January 14th, 2003, 20:33
Hello all,

I have a potential application that may stress the limits of the OpenBSD bridging / VPN / PF, and wanted to get some thoughts and opinions.


1) 4 bridged physical interfaces
2) @gigabit speeds - Might run into PCI bus throughput issues.
3) VPN bridge another network segment over a MAN (@gigabit speeds) - CPU overhead issues at these speeds?
4) Packet filtering between these five logical interfaces - again might be CPU / IO bus limitations.

Is this possible? Has anyone tested or benchmarked bridging and VPN at gigabit speeds?

Thanks for your feedback,

January 14th, 2003, 21:07
Ive never had troubles with traffic at full 100mbps. but never tried gig speeds. Cant help ya there. But, your probably right about the bus slowing you down as well with 4 nterfaces for sure.

January 14th, 2003, 21:37
As of this pf release notes, I would doubt that pf has the limitations that you're speaking of.

Have you tried rulesets that take advantage of all of these new features? Hmmmm.... I'd like to help, perhaps posting two things might better help us facilitate a proper answer.

1. A simple network diagram of traffic flow. Including all uplink speeds.
2. A copy of your ruleset.

I am certain with the talent on this board, particularly in this area, we can come up with a great solution to your problem.

January 15th, 2003, 02:23
I will clarify the situation. We are currently using a FreeBSD based firewall (Drawbridge) because it was one of the only to support FDDI interfaces at the time of install. We are in the process of upgrading our MAN connection to gigabit Ethernet, and I would like to use the oportunity upgrade the firewall to one that does stateful packet inspection as well, as the OpenBSD Packet Filter can do.

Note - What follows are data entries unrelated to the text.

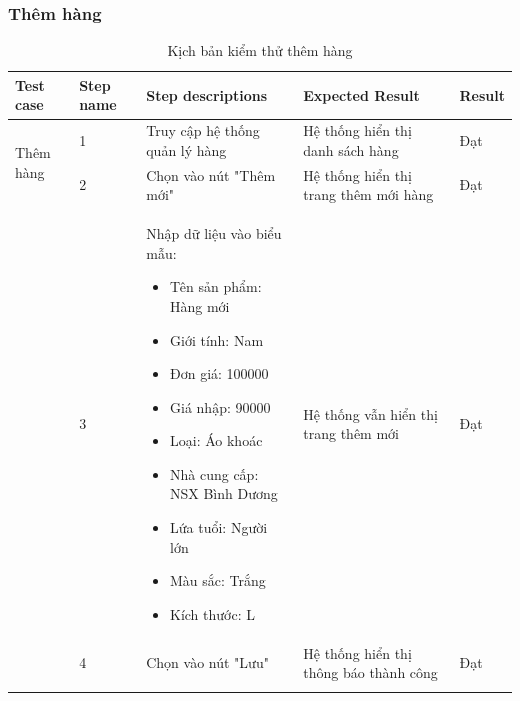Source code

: \subsubsection{Thêm hàng}
{
    \setlength\extrarowheight{6pt}
    \begin{longtable}{| p{2.5cm}| p{1cm}| p{5.5cm}| p{4.5cm} | p{1.5cm} |}
        \hline
        \textbf{Test case}                 & \textbf{Step name}                   & \textbf{Step descriptions}     & \textbf{Expected Result}               & \textbf{Result} \\
        \hline
        \multirow[t]{2}{2.5cm}{Thêm hàng}  & 1                                    & Truy cập hệ thống quản lý hàng & Hệ thống hiển thị danh sách hàng       & Đạt             \\
        \cline{2-5}
                                           & 2                                    & Chọn vào nút "Thêm mới"        & Hệ thống hiển thị trang thêm mới hàng  & Đạt             \\
        \cline{2-5}
                                           & 3                                    & Nhập dữ liệu vào biểu mẫu:
        \begin{itemize}
            \item Tên sản phẩm: Hàng mới
            \item Giới tính: Nam
            \item Đơn giá: 100000
            \item Giá nhập: 90000
            \item Loại: Áo khoác
            \item Nhà cung cấp: NSX Bình Dương
            \item Lứa tuổi: Người lớn
            \item Màu sắc: Trắng
            \item Kích thước: L
        \end{itemize} & Hệ thống vẫn hiển thị trang thêm mới & Đạt                                                                                                            \\
        \cline{2-5}
                                           & 4                                    & Chọn vào nút "Lưu"             & Hệ thống hiển thị thông báo thành công & Đạt             \\
        \hline
        \caption{Kịch bản kiểm thử thêm hàng}
    \end{longtable}
}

To add to the mix, we are moving some staff to a temporary building for 2 years while a new building is being completed. The requirements of the new building occupants are that of a flat network. The options are dedicated fiber, leased line, or VPN bridging between networks. This is what drives the bridging over VPN technical requirements.

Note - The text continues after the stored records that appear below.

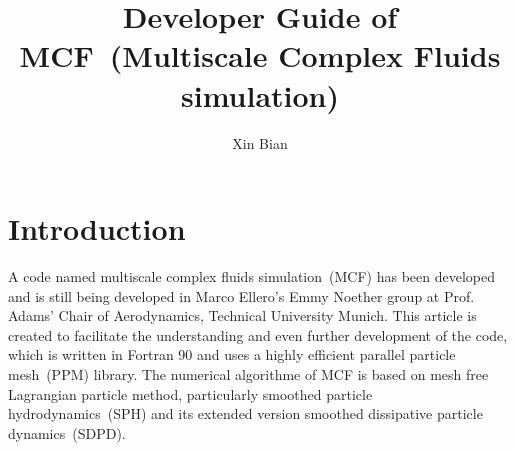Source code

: \documentclass[a4paper,10pt]{article}
\title{Developer Guide of MCF~(Multiscale Complex Fluids simulation)}
\author{Xin Bian}
\begin{document}
\maketitle

\begin{abstract}
\end{abstract}

\section{Introduction}
A code named multiscale complex fluids simulation~(MCF)
has been developed and is still being developed in
Marco Ellero's Emmy Noether group
at Prof. Adams' Chair of Aerodynamics,
Technical University Munich.
This article is created
to facilitate the understanding and 
even further development of the code,
which is written in Fortran 90 and
uses a highly efficient parallel particle mesh~(PPM)\cite{Sbalzarini2006} library.
The numerical algorithme of MCF is based on
mesh free Lagrangian particle method,
particularly smoothed particle hydrodynamics~(SPH)
and its extended version smoothed dissipative particle dynamics~(SDPD).



\end{document}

Lastly I would like to seperate the WLAN and server traffic from that of the LAN for security reasons. This drives the 4 interface requirment.

January 18th, 2003, 03:22
So what you got is two buildings both with internet connections and a vpn between the two. In addition you're looking at two layer 3 LANS. I assume, you're looking at the OBSD box routing between your LAN segments because you don't have a msfc.

That's what I get from your drawing, is this correct?

The question I have is how beefy is the box running your firewall? It's not a 486 or something is it?

I have a comment for you as well, I'm sure your well aware that any packet destined to leave subnet a for subnet b even though it's in the same building has to then cross over your OBSD FW which is also running your FW service to the internet and your VPN, for your MAN.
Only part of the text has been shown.